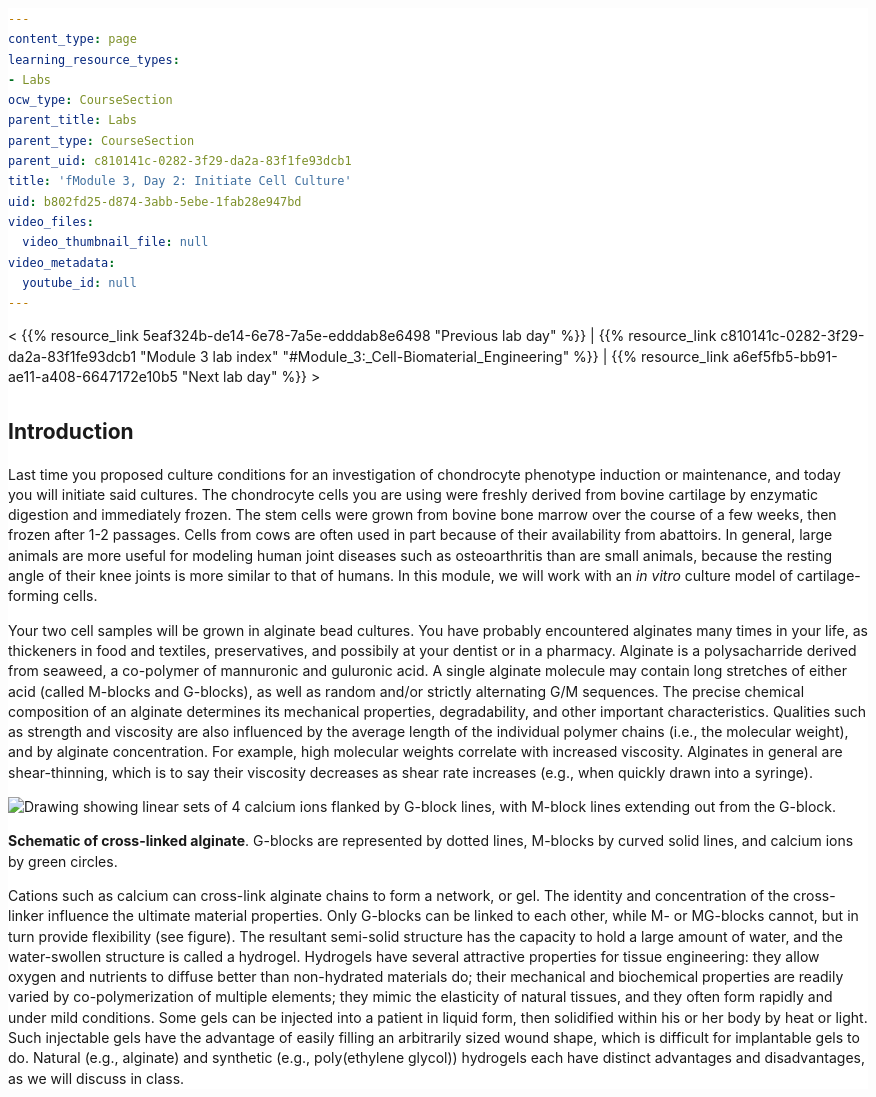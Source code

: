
 ```yaml
---
content_type: page
learning_resource_types:
- Labs
ocw_type: CourseSection
parent_title: Labs
parent_type: CourseSection
parent_uid: c810141c-0282-3f29-da2a-83f1fe93dcb1
title: 'fModule 3, Day 2: Initiate Cell Culture'
uid: b802fd25-d874-3abb-5ebe-1fab28e947bd
video_files:
  video_thumbnail_file: null
video_metadata:
  youtube_id: null
---
```


\< {{% resource_link 5eaf324b-de14-6e78-7a5e-edddab8e6498 "Previous lab day" %}} | {{% resource_link c810141c-0282-3f29-da2a-83f1fe93dcb1 "Module 3 lab index" "#Module_3:_Cell-Biomaterial_Engineering" %}} | {{% resource_link a6ef5fb5-bb91-ae11-a408-6647172e10b5 "Next lab day" %}} >

Introduction
------------

Last time you proposed culture conditions for an investigation of chondrocyte phenotype induction or maintenance, and today you will initiate said cultures. The chondrocyte cells you are using were freshly derived from bovine cartilage by enzymatic digestion and immediately frozen. The stem cells were grown from bovine bone marrow over the course of a few weeks, then frozen after 1-2 passages. Cells from cows are often used in part because of their availability from abattoirs. In general, large animals are more useful for modeling human joint diseases such as osteoarthritis than are small animals, because the resting angle of their knee joints is more similar to that of humans. In this module, we will work with an _in vitro_ culture model of cartilage-forming cells.

Your two cell samples will be grown in alginate bead cultures. You have probably encountered alginates many times in your life, as thickeners in food and textiles, preservatives, and possibily at your dentist or in a pharmacy. Alginate is a polysacharride derived from seaweed, a co-polymer of mannuronic and guluronic acid. A single alginate molecule may contain long stretches of either acid (called M-blocks and G-blocks), as well as random and/or strictly alternating G/M sequences. The precise chemical composition of an alginate determines its mechanical properties, degradability, and other important characteristics. Qualities such as strength and viscosity are also influenced by the average length of the individual polymer chains (i.e., the molecular weight), and by alginate concentration. For example, high molecular weights correlate with increased viscosity. Alginates in general are shear-thinning, which is to say their viscosity decreases as shear rate increases (e.g., when quickly drawn into a syringe).

![Drawing showing linear sets of 4 calcium ions flanked by G-block lines, with M-block lines extending out from the G-block.](/courses/biological-engineering/20-109-laboratory-fundamentals-in-biological-engineering-spring-2010/labs/module-3-day-2-initiate-cell-culture/m3d2_fig1.jpg)

**Schematic of cross-linked alginate**. G-blocks are represented by dotted lines, M-blocks by curved solid lines, and calcium ions by green circles.

Cations such as calcium can cross-link alginate chains to form a network, or gel. The identity and concentration of the cross-linker influence the ultimate material properties. Only G-blocks can be linked to each other, while M- or MG-blocks cannot, but in turn provide flexibility (see figure). The resultant semi-solid structure has the capacity to hold a large amount of water, and the water-swollen structure is called a hydrogel. Hydrogels have several attractive properties for tissue engineering: they allow oxygen and nutrients to diffuse better than non-hydrated materials do; their mechanical and biochemical properties are readily varied by co-polymerization of multiple elements; they mimic the elasticity of natural tissues, and they often form rapidly and under mild conditions. Some gels can be injected into a patient in liquid form, then solidified within his or her body by heat or light. Such injectable gels have the advantage of easily filling an arbitrarily sized wound shape, which is difficult for implantable gels to do. Natural (e.g., alginate) and synthetic (e.g., poly(ethylene glycol)) hydrogels each have distinct advantages and disadvantages, as we will discuss in class.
***
#### What needs to be done:
Find every line above where the word "null" occurs, and copy that line.

#### Problem solution:
  video_thumbnail_file: null
  youtube_id: null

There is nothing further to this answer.